(Data Opens)

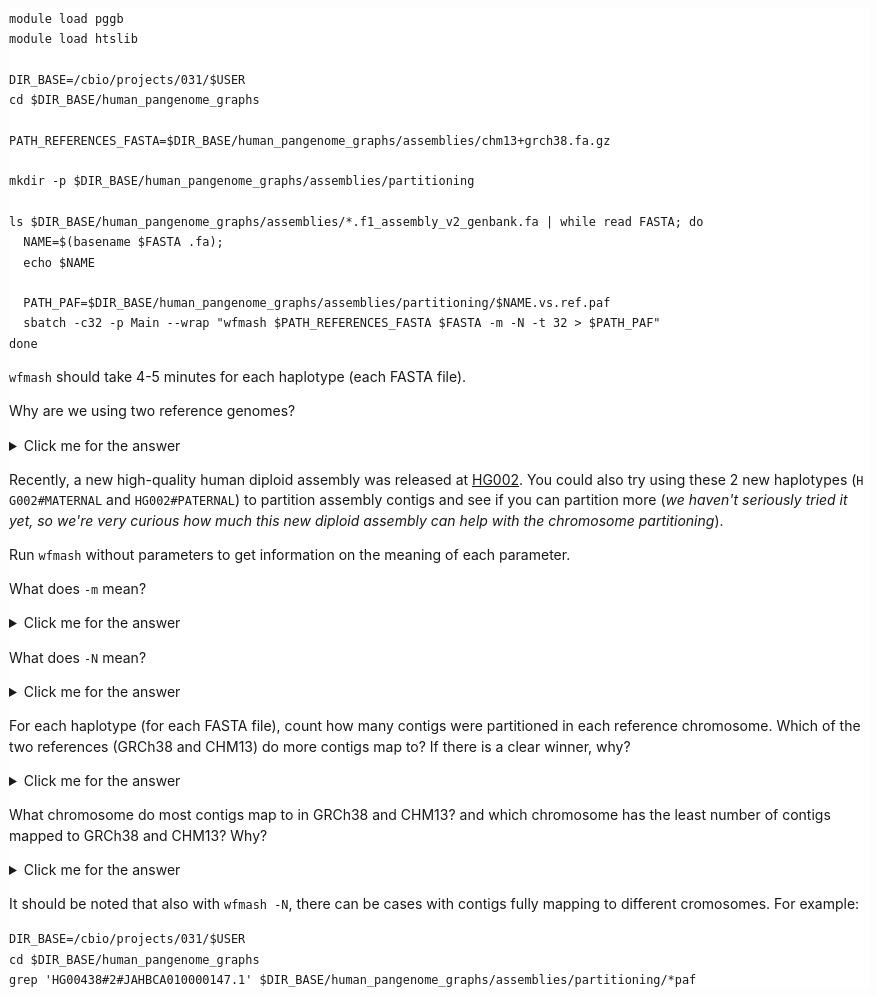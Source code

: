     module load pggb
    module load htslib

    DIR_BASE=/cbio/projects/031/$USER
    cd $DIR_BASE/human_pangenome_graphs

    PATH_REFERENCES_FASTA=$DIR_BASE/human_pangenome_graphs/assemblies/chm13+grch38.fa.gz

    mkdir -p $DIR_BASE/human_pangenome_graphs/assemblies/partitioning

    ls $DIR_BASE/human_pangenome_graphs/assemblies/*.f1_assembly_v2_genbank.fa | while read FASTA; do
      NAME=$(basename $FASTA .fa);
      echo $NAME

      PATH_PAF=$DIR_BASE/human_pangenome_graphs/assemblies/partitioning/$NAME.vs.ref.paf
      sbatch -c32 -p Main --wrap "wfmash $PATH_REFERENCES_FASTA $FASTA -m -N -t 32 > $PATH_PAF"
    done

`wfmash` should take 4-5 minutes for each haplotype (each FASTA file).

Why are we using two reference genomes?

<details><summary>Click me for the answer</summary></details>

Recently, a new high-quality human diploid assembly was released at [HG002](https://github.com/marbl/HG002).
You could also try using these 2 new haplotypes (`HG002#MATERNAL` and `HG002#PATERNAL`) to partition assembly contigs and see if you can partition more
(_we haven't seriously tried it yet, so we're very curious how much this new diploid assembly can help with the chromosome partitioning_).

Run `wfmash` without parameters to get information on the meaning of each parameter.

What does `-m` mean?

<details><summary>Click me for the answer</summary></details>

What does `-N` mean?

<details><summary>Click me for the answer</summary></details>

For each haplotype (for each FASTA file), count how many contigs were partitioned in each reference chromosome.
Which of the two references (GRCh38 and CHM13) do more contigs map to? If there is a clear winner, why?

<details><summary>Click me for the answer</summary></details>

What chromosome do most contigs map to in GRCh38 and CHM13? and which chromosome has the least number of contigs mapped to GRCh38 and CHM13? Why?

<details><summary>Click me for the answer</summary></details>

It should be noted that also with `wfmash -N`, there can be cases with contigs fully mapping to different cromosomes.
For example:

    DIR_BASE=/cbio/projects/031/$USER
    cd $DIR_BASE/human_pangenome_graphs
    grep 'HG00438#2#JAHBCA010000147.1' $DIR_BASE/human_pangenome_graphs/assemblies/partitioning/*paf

(Data Closes)

● Exercise brief:
Please find the lines in the data that contain the word "file" and copy them.

● Reply:
`wfmash` should take 4-5 minutes for each haplotype (each FASTA file).
For each haplotype (for each FASTA file), count how many contigs were partitioned in each reference chromosome.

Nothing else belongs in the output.